Every line of the records that holds the word "bins" should be copied.

(Saved entries)

────────────────────────────────────────

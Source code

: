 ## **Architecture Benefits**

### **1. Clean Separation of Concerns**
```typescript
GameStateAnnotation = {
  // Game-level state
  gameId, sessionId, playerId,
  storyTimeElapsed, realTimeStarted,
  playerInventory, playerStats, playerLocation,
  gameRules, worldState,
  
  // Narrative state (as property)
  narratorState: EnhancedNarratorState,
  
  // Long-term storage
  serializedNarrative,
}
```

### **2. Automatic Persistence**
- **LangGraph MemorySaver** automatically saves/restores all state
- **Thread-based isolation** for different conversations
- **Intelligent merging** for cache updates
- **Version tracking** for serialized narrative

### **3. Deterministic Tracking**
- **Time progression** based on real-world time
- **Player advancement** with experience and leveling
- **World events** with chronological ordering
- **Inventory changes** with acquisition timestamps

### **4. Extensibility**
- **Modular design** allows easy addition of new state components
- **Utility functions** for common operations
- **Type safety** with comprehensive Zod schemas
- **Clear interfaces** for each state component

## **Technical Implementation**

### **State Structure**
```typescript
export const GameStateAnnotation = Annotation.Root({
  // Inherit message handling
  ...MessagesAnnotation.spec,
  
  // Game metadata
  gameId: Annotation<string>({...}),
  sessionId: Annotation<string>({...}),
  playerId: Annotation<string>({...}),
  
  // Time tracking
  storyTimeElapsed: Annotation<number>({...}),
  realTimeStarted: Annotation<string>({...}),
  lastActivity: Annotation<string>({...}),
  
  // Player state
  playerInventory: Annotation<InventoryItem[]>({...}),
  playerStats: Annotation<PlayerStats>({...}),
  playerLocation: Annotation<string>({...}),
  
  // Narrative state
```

────────────────────────────────────────

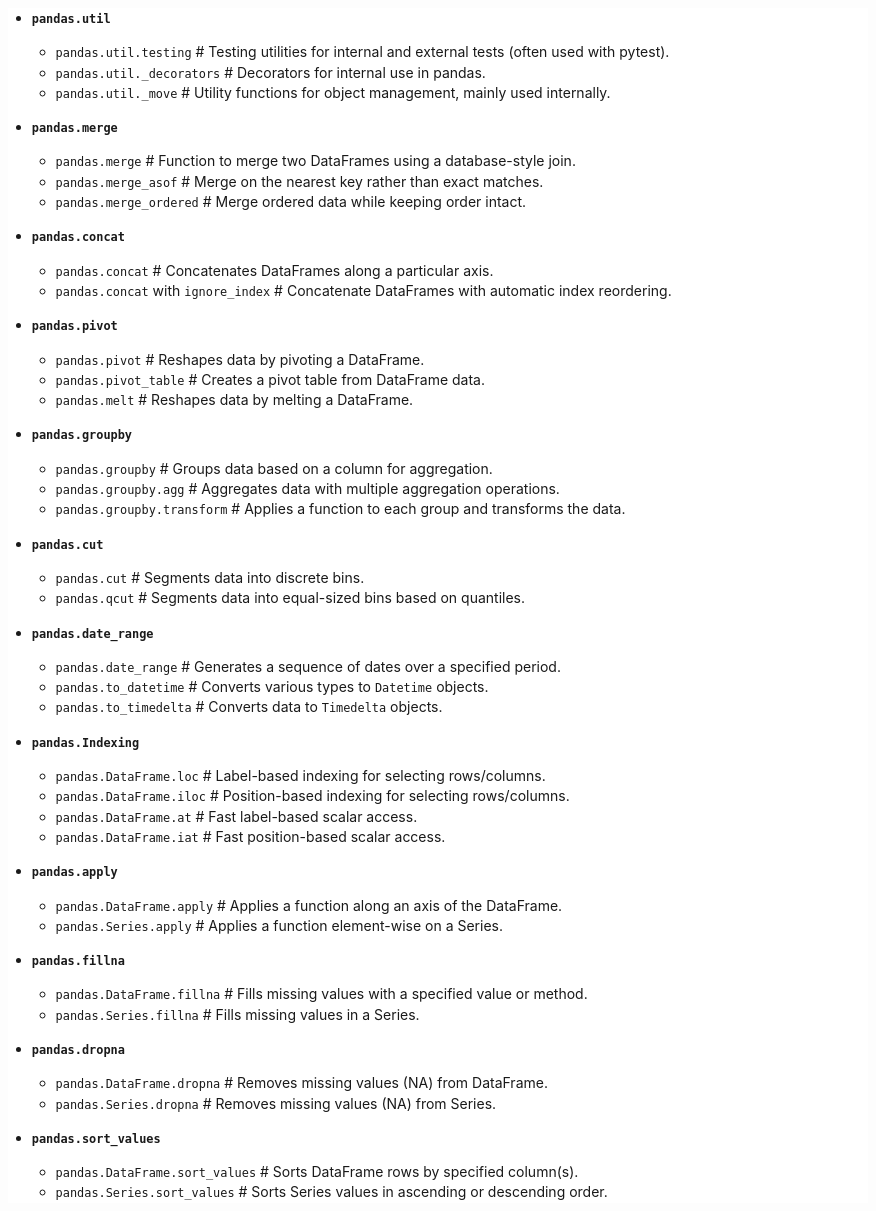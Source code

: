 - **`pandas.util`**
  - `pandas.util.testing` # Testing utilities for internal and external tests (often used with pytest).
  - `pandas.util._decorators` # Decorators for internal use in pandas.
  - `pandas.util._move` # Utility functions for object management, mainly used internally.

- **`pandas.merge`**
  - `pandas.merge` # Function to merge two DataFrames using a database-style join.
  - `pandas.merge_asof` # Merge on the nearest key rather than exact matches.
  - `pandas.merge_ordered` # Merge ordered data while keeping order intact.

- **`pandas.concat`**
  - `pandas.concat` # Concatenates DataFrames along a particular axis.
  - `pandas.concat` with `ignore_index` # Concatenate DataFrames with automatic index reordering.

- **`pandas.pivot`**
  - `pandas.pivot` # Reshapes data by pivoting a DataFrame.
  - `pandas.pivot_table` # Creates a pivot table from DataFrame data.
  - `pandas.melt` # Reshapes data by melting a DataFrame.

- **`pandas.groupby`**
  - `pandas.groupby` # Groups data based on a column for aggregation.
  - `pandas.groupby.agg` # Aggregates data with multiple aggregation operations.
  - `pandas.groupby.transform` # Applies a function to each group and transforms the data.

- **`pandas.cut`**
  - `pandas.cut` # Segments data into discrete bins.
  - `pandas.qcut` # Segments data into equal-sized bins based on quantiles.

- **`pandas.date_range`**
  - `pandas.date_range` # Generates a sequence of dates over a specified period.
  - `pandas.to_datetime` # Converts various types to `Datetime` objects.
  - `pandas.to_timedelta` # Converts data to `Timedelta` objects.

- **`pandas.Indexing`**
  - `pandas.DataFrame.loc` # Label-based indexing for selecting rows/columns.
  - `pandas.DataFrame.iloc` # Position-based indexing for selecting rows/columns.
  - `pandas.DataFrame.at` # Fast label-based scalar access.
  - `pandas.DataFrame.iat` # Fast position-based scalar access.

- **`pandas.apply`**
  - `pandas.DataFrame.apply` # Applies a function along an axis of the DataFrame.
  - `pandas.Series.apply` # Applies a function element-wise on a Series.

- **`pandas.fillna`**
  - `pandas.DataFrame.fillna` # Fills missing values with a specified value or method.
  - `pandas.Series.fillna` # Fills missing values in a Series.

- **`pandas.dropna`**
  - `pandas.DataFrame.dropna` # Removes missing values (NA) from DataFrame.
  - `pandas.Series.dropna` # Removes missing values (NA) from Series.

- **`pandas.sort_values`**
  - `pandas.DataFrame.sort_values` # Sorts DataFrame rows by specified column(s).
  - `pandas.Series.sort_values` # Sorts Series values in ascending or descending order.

────────────────────────────────────────

◆ THE COMPLETED TASK:
  - `pandas.cut` # Segments data into discrete bins.
  - `pandas.qcut` # Segments data into equal-sized bins based on quantiles.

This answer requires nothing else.